7. OK, both bunks are now out of the area, I pull all of those little "nails" out from where they pulled thru the trim strips I removed. Takes a good effort to get those suckers out. I take the frames outside and remove the luan plywood from the bottoms...and they are glued also, very well in some spots. Was able to get the glue to turn loose without damaging the plywood. This part took way too long, but it's all part of the job.

8. Now I can get a good look at the power & water inlet area. There is a carpeted "step" covering this area, but four screws are all that's keeping me from seeing what the mess is under there. Four screws out, carpeted step pulled away, and ....Oh, that's what it looks like under there. Seems there should be a lot neater way to do it, but of course not as CHEAPLY. I just love how they separate the water side from the electricity side...like it would hold water back. I want to install one of the Marinco conversion kits for the plug, but don't want to pay $100 bucks or so for the kit. Must think about that one.










Here's the carpeted step, front and back...pretty interesting way they do that. With no wood in the bend area, they can prefab this up and it just bends easy and goes into place.

















Guess I've exceeded the # of images per post. Continued in a minute with next post.


----------



## Wolfpackers (May 31, 2007)

9. Wow, now that all that stuff is out of there, I have a nice little room back here....DW said she was going to put a lounge chair in there...LOL... The first pic shows where the cabinet will go. The fabric wall pockets have been taken down. Will probably have the top half as a wardrobe, since the one near the door in the bunk room has the rod going side-to-side and the hangers all flip themselves off the rod during travel.
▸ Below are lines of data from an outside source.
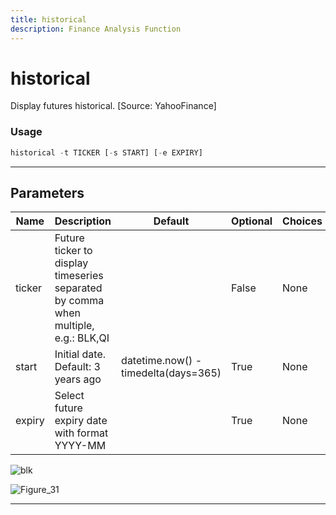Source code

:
 ```yaml
---
title: historical
description: Finance Analysis Function
---
```


# historical

Display futures historical. [Source: YahooFinance]

### Usage

```python
historical -t TICKER [-s START] [-e EXPIRY]
```

---

## Parameters

| Name | Description | Default | Optional | Choices |
| ---- | ----------- | ------- | -------- | ------- |
| ticker | Future ticker to display timeseries separated by comma when multiple, e.g.: BLK,QI |  | False | None |
| start | Initial date. Default: 3 years ago | datetime.now() - timedelta(days=365) | True | None |
| expiry | Select future expiry date with format YYYY-MM |  | True | None |

![blk](https://user-images.githubusercontent.com/25267873/196562549-1251b0fd-ca36-4e0f-bca6-b6bfe473effa.png)

![Figure_31](https://user-images.githubusercontent.com/25267873/196562627-79f9ffa1-8582-457c-91e8-5c18d6d4304f.png)

---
Second pic is with lower bunk removed, upper bunk still in place.

















10. That's all for today...my days aren't that long if you haven't figured that out yet. Must go to Home Depot and see the doors others have said are close to the ones in our OB's. Looked at Rockler's....about $190 for doors for cabinet, whether it's two large ones or 4 smaller ones...seems they charge by the square inch.


----------



## Wolfpackers (May 31, 2007)

Seems like I never start a project but what 6 more projects get done before the first one gets finished. Since I posted day 2 pics, I've removed and reinstalled a front clearance light that had a gap under it, washed the roof and sides, used a whole tube of dicor on the roof seams where needed, installed a ParkPower conversion kit, sanitized and rinsed the fresh water tank, lines and hoses and PM'd the electrical panel connections.

I did manage to get a partial day to work on the "bunks to cabinet" mod, so here is what I'm calling day 3's work.

I decided to screw 1x2 strips to the floor to distribute the weight of the cabinet/contents around the perimeter, but had to cut away some of the trim that was in place. Here you see the strips and the trim that I cut away. Notice the missing 30 feet of cord in this pic? Think I'm going to like that mod.










Next, I took some 1x3's, cut them to the proper height (left side of cabinet is 1" shorter than right side due to slope of roof), and screwed two of them together to make the rear corners of the cabinet. I am planning to only have holes going into the wall where the bunks would cover the holes if I ever decide to put them back in for resale, hence the need for vertical pieces in the corners. Here are the 1x3's screwed together and.....

















sitting in place where they will be attached to the walls.
















With my upcoming first trip of the year in a few days, it may be a while before day 4 gets here, but I'll let you know when it does.

Brent


----------



## Sayonara (Jul 23, 2007)

Well, any progress ??


----------